14. Come affermato dal primo giudice, infine, e ribadito nella decisione cautelare di questo Consiglio di Stato, le questioni inerenti la futura potenzialità dell’impianto sono state differite al momento del rilascio dell’autorizzazione regionale: anticiparle a quello di legittimazione della edificazione della struttura “contenitore”, malgrado le diverse indicazioni della proprietà, equivarrebbe a considerare queste ultime volutamente riduttive per aggirare l’impianto normativo.
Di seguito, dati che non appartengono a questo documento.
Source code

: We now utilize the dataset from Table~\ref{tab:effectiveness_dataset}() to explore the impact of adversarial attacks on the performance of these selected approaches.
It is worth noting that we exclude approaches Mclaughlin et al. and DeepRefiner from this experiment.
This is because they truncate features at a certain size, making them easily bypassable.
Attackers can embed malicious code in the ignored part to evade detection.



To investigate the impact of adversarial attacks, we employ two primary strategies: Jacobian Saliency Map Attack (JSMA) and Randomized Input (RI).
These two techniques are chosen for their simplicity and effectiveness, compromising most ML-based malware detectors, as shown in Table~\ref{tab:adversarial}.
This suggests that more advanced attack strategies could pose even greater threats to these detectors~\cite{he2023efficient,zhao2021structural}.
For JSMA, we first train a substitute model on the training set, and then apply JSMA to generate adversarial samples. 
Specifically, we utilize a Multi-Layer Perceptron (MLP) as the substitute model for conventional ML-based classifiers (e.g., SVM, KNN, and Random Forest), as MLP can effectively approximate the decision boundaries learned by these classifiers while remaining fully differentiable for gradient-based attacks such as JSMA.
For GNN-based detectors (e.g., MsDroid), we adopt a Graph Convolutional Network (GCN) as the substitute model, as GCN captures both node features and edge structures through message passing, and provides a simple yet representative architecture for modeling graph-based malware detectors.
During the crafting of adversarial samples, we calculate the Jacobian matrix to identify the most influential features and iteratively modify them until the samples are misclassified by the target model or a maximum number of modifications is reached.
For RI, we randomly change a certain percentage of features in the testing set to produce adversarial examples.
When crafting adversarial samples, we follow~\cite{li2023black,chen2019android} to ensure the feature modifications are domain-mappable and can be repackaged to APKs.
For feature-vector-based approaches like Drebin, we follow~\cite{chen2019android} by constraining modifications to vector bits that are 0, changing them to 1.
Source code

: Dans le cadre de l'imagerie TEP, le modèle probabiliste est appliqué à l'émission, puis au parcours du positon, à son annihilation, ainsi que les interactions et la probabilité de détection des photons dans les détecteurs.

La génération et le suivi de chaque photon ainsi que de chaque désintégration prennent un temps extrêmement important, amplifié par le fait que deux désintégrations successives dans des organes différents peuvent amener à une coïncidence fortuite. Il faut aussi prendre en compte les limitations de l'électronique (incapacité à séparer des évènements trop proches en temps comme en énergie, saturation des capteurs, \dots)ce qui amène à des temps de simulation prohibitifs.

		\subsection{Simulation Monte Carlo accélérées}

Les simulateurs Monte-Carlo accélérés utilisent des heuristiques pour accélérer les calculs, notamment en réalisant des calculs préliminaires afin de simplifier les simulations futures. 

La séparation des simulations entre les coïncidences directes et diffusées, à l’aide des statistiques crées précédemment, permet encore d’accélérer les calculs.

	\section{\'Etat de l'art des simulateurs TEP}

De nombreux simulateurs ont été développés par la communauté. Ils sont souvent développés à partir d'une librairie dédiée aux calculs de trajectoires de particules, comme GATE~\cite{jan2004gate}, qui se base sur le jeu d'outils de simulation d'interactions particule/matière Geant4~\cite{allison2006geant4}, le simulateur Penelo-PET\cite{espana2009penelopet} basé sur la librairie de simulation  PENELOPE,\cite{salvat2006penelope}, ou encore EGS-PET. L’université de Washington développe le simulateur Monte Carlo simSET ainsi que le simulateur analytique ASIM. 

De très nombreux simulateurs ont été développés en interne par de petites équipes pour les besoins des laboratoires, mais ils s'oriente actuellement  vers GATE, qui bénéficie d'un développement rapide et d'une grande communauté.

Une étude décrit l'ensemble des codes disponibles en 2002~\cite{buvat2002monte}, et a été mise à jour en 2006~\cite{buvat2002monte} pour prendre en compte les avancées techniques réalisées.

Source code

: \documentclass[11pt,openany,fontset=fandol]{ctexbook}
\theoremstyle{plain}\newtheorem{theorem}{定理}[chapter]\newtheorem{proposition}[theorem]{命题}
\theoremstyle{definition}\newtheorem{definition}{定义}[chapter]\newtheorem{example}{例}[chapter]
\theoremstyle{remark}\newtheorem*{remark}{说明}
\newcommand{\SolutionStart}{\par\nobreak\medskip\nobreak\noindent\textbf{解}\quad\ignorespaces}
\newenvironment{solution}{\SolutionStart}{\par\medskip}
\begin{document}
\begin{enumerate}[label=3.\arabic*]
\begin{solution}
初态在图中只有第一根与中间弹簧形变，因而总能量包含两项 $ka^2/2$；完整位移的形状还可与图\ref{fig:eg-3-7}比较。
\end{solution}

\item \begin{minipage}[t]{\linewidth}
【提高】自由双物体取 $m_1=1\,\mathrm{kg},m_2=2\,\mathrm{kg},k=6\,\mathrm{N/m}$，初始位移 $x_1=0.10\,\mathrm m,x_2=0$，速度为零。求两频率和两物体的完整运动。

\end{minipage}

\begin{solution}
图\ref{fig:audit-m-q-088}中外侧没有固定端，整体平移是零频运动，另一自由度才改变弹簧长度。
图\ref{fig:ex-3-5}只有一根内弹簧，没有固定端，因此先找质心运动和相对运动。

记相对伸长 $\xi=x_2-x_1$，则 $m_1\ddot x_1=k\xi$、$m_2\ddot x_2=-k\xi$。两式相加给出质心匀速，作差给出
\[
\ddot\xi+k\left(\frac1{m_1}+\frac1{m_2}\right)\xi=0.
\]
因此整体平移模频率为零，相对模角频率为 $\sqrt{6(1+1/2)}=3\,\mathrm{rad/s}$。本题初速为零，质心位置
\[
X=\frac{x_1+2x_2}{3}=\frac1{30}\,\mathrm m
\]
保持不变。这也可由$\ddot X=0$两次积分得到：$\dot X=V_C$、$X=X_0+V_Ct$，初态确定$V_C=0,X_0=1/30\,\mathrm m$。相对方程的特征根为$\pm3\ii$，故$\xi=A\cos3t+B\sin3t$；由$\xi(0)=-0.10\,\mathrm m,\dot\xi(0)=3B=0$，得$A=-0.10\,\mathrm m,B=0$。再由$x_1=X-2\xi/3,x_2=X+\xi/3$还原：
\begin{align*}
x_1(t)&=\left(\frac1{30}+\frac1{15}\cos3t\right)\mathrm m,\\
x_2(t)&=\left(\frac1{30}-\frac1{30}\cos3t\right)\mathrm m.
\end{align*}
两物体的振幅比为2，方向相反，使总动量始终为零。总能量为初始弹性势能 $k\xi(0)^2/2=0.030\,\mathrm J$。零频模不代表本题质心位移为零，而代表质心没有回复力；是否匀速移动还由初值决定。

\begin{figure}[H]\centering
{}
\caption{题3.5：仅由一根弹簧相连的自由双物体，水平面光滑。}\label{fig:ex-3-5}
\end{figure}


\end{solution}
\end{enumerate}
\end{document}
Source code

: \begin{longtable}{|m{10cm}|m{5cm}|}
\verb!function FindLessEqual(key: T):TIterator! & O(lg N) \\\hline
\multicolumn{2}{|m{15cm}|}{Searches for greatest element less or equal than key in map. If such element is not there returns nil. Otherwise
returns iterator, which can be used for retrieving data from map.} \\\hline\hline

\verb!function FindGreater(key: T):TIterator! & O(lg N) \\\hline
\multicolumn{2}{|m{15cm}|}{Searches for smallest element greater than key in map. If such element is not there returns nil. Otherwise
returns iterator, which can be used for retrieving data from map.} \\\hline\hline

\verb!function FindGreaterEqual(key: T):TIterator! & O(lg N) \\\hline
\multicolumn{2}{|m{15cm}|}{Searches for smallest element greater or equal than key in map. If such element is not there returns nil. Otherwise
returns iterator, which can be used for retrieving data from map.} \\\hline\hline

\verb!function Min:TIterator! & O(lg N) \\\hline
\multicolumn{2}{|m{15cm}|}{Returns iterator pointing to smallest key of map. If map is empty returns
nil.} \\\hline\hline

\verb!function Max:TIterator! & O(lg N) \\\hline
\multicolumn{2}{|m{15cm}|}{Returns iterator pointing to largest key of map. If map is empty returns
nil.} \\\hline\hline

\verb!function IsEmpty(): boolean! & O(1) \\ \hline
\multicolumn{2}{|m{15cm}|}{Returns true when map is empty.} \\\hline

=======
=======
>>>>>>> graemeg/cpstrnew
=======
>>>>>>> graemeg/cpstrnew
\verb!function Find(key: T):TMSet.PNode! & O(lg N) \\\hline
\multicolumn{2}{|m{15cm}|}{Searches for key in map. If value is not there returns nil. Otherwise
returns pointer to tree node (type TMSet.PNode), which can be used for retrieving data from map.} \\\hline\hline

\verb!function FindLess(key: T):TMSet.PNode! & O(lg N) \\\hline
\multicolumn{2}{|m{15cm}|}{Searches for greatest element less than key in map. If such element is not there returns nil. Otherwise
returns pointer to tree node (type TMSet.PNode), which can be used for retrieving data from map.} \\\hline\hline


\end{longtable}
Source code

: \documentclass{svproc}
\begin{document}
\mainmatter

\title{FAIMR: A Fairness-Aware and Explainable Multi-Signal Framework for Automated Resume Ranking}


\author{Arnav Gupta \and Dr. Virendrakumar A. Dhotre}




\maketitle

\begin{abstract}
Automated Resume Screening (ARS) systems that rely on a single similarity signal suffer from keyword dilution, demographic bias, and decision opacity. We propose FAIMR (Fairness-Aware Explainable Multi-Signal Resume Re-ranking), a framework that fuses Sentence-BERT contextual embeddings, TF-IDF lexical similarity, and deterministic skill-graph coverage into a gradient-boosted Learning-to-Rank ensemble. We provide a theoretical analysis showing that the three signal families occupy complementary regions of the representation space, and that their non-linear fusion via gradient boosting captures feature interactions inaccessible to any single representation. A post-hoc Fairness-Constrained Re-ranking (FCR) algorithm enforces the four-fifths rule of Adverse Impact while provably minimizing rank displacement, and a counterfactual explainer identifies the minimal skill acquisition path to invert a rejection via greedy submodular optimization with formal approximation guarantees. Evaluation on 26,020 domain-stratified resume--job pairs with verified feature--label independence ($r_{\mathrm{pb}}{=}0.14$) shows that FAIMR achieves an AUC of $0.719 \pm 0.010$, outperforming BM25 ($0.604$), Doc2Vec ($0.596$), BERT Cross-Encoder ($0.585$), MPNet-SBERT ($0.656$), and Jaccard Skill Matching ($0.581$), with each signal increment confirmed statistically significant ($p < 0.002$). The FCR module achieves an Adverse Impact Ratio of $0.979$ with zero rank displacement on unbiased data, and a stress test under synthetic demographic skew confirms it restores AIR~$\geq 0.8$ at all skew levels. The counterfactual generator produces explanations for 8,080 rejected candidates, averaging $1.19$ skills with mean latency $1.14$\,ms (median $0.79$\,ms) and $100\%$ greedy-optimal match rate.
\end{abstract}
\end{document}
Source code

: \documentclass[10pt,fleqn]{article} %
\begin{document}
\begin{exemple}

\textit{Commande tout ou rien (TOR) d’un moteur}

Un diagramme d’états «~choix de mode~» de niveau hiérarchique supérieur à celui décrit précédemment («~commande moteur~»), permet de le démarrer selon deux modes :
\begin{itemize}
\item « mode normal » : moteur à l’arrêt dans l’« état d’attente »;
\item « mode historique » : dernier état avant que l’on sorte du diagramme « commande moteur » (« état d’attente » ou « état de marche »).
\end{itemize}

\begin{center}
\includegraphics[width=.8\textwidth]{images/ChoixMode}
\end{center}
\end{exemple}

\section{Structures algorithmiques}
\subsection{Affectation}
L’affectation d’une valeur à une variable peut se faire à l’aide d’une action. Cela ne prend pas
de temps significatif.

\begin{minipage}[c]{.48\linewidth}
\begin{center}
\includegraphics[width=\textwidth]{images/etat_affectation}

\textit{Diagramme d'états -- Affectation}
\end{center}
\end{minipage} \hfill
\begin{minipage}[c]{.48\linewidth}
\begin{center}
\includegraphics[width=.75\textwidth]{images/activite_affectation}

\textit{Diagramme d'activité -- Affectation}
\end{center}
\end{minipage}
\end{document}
Circostanza non solo non provata, ma anche estranea al perimetro dell’odierna decisione.
15. Per tutto quanto sopra detto, l’appello deve essere respinto.
La complessità della materia astrattamente sottesa alla controversia giustifica la compensazione delle spese del grado di giudizio.
P.Q.M.
Il Consiglio di Stato in sede giurisdizionale
Sezione Seconda, definitivamente pronunciando sull’appello, come in epigrafe proposto, lo respinge.
Spese del grado compensate.
Ordina che la presente sentenza sia eseguita dall’autorità amministrativa.
Così deciso dalla Sezione Seconda del Consiglio di Stato con sede in Roma nella camera di consiglio del giorno 1 dicembre 2020, tenutasi con modalità da remoto e con la contemporanea e continuativa presenza dei magistrati:
Gianpiero Paolo Cirillo – Presidente
Giancarlo Luttazi – Consigliere
Oreste Mario Caputo – Consigliere
Antonella Manzione – Consigliere, Estensore
Carla Ciuffetti – Consigliere
In caso di diffusione omettere le generalità e gli altri dati identificativi dei soggetti interessati nei termini indicati.